**TASK DETAILS**
Return exactly the final stretch of the records below, opening with the line that contains "5. request edit" and closing with the last line.

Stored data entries
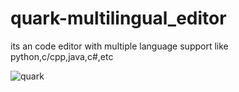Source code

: # quark-multilingual_editor
its an code editor with multiple language support like python,c/cpp,java,c#,etc

![quark](https://user-images.githubusercontent.com/55910733/70153265-abd59300-16d4-11ea-8e8b-c50ff0ca9fcf.PNG)
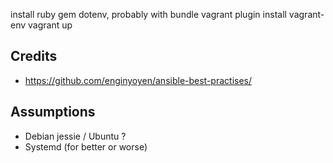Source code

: install ruby gem dotenv, probably with bundle
vagrant plugin install vagrant-env
<fill in env variables>
vagrant up


## Credits

- https://github.com/enginyoyen/ansible-best-practises/

## Assumptions
- Debian jessie / Ubuntu ?
- Systemd (for better or worse)
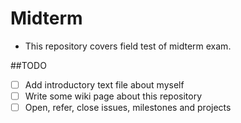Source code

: Midterm
=======
* This repository covers field test of midterm exam.

##TODO

* [ ] Add introductory text file about myself
* [ ] Write some wiki page about this repository
* [ ] Open, refer, close issues, milestones and projects
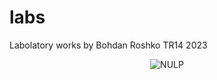 # labs

Labolatory works by Bohdan Roshko TR14 2023
<p align="center">
  <img src="[http://some_place.com/image.png](https://github.com/BohdanRoshko/labs/assets/107959377/fdaed46e-fc7b-40c4-84f8-fb2d6d1860e5)" alt="NULP" />
</p>
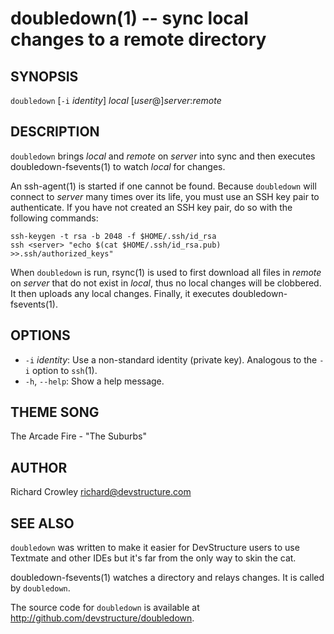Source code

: doubledown(1) -- sync local changes to a remote directory
=========================================================

## SYNOPSIS

`doubledown` [`-i` _identity_] _local_ [_user_@]_server_:_remote_

## DESCRIPTION

`doubledown` brings _local_ and _remote_ on _server_ into sync and then executes doubledown-fsevents(1) to watch _local_ for changes.

An ssh-agent(1) is started if one cannot be found.  Because `doubledown` will connect to _server_ many times over its life, you must use an SSH key pair to authenticate.  If you have not created an SSH key pair, do so with the following commands:

	ssh-keygen -t rsa -b 2048 -f $HOME/.ssh/id_rsa
	ssh <server> "echo $(cat $HOME/.ssh/id_rsa.pub) >>.ssh/authorized_keys"

When `doubledown` is run, rsync(1) is used to first download all files in _remote_ on _server_ that do not exist in _local_, thus no local changes will be clobbered.  It then uploads any local changes.  Finally, it executes doubledown-fsevents(1).

## OPTIONS

* `-i` _identity_:
  Use a non-standard identity (private key).  Analogous to the `-i` option to `ssh`(1).
* `-h`, `--help`:
  Show a help message.

## THEME SONG

The Arcade Fire - "The Suburbs"

## AUTHOR

Richard Crowley <richard@devstructure.com>

## SEE ALSO

`doubledown` was written to make it easier for DevStructure users to use Textmate and other IDEs but it's far from the only way to skin the cat.

doubledown-fsevents(1) watches a directory and relays changes.  It is called by `doubledown`.

The source code for `doubledown` is available at <http://github.com/devstructure/doubledown>.
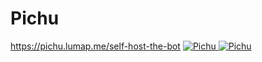 # Pichu
https://pichu.lumap.me/self-host-the-bot
<a href="https://top.gg/bot/674497635171696644" >
  <img src="https://top.gg/api/widget/674497635171696644.svg" alt="Pichu" />
</a>
<a href="https://discord.boats/bot/674497635171696644" >
  <img src="https://discord.boats/api/widget/674497635171696644" alt="Pichu" />
</a>

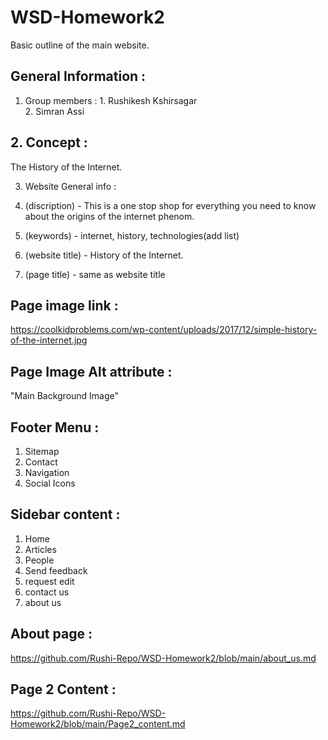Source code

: # WSD-Homework2
Basic outline of the main website.

## General Information : 

1. Group members : 1. Rushikesh Kshirsagar  
                   2. Simran Assi

## 2. Concept : 

The History of the Internet.

3. Website General info : 

1. (discription) - This is a one stop shop for everything you need to know about the origins of the internet phenom. 
2. (keywords) - internet, history, technologies(add list)
3. (website title) - History of the Internet.
4. (page title) - same as website title



## Page image link : 
https://coolkidproblems.com/wp-content/uploads/2017/12/simple-history-of-the-internet.jpg

## Page Image Alt attribute :
"Main Background Image"

## Footer Menu : 
1. Sitemap
2. Contact
3. Navigation
4. Social Icons

## Sidebar content : 

1. Home
2. Articles
3. People
4. Send feedback
5. request edit
6. contact us
7. about us

## About page : 

https://github.com/Rushi-Repo/WSD-Homework2/blob/main/about_us.md

## Page 2 Content : 
https://github.com/Rushi-Repo/WSD-Homework2/blob/main/Page2_content.md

**RESPONSE AREA**
5. request edit
6. contact us
7. about us

## About page : 

https://github.com/Rushi-Repo/WSD-Homework2/blob/main/about_us.md

## Page 2 Content : 
https://github.com/Rushi-Repo/WSD-Homework2/blob/main/Page2_content.md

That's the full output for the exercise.